When you do something for 20 years, you forget it can be complicated or foreign to somebody else.
The Hidden and Recurring Costs of Building a Website
Unlike some other products or services, websites have a lot of moving parts that allow them to be seen and work, and they require upkeep. These moving parts also have associated costs, but many people don’t know that.
Why aren’t the costs more straightforward?
Common Hidden and Recurring Costs Include:
There isn’t a McDonald’s recipe for starting a web design company.
It can be tough to compare apples to apples because no two web design companies operate the same. They may have similarities, but how they package their services and promote them differs.
Some web providers put additional costs in a package and just charge you a monthly lump sum. It’s hard to know what is all covered by your monthly payment, it just falls under the category of “WEBSITE”. You might think it’s for them to update your site. And it might be! But it also probably includes things like the cost of your domain name, hosting, or other hidden costs.
Take Weebly, Wix, Squarespace and WordPress for example…
If you look at the way Weebly and Wix, Squarespace and WordPress talk about these things, it’s different across the board. I can read it and say, “hmm, that’s basically the same thing.” But not everybody could do that because they’re not like living in a 20-year vortex of web design with me.
Since you’re not in the vortex, let’s talk about those hidden and recurring things to look for when evaluating the way you build your website. You want to be able to budget, right? You don’t want to get hit with a charge you know nothing about or aren’t expecting.

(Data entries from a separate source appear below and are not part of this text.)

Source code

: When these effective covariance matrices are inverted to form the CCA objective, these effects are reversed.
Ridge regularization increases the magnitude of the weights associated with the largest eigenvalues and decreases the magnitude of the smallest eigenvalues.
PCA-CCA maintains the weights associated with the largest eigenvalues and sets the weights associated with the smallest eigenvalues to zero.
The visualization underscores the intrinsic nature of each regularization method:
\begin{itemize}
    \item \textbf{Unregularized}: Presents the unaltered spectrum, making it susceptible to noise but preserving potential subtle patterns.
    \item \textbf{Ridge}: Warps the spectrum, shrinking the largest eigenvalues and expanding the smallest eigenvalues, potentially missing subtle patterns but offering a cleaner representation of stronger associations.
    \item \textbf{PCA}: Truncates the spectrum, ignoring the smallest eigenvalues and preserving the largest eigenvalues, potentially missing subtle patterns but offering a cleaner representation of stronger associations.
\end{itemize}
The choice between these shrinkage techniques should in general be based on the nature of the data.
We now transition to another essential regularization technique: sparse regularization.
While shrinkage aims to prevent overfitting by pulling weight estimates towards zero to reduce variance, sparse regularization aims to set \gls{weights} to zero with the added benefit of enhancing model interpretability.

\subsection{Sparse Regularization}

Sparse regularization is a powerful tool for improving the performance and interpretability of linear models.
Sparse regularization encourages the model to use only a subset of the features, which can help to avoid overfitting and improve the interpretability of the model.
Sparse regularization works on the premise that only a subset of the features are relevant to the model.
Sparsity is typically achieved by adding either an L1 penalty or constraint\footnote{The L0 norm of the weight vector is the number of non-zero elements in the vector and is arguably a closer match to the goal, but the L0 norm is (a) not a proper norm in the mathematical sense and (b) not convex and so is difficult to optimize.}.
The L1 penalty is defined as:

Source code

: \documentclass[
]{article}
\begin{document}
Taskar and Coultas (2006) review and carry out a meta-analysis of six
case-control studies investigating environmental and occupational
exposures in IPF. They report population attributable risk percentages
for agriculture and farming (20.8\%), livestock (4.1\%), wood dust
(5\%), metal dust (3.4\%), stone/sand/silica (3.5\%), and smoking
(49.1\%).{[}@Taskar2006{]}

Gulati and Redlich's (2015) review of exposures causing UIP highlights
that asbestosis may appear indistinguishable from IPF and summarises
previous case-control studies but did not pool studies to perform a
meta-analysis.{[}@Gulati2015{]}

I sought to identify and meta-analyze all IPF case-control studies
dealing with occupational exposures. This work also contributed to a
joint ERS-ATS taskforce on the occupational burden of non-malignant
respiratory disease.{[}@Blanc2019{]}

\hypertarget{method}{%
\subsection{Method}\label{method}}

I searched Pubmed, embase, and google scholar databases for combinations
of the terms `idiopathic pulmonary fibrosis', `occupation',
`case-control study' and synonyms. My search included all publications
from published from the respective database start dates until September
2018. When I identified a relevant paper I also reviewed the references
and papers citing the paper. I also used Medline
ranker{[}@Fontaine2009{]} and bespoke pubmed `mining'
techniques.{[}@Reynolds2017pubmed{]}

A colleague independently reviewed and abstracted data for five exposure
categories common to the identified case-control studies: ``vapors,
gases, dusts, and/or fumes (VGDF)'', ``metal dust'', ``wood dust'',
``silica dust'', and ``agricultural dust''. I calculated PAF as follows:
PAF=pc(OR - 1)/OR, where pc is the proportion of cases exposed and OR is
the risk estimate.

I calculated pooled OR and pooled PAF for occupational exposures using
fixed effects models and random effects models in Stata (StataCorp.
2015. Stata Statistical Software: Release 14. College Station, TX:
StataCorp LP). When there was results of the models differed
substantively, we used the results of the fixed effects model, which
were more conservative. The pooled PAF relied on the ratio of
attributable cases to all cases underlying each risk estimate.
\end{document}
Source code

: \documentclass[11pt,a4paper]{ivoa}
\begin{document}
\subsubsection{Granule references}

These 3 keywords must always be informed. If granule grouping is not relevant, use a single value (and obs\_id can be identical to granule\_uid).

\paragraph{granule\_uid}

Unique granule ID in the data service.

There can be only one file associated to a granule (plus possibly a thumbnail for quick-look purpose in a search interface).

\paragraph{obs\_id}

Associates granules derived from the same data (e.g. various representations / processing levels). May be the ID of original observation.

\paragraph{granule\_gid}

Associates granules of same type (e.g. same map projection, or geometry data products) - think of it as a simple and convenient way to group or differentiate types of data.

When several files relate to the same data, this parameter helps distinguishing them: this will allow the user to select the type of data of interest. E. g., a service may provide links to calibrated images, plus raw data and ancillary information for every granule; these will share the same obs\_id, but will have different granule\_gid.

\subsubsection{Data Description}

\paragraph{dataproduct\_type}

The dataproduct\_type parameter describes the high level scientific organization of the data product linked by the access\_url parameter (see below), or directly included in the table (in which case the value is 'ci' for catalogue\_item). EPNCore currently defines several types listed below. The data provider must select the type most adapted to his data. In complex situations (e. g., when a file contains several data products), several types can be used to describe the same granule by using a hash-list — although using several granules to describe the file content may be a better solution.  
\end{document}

Sidebar – I have a podcast episode about What’s Not Included in Your Web Design. If you’re deep in the trenches evaluating a company that’s going to develop your website for you, then you might pop over there and listen to that episode. Afterward, you’ll be prepared to ask great questions when interviewing people and ensure you understand what you’re getting out of your website design.
Back to our main topic…
With hidden costs, we’re going to start at the beginning of your website process and work our way through.
1. Hosting
Your hosting provider is where your website lives. Hosting packages can start at $4 a month and can be up to hundreds of dollars a month. You probably want to live somewhere in the middle. For example, MayeCreate’s hosting packages are around $25 a month.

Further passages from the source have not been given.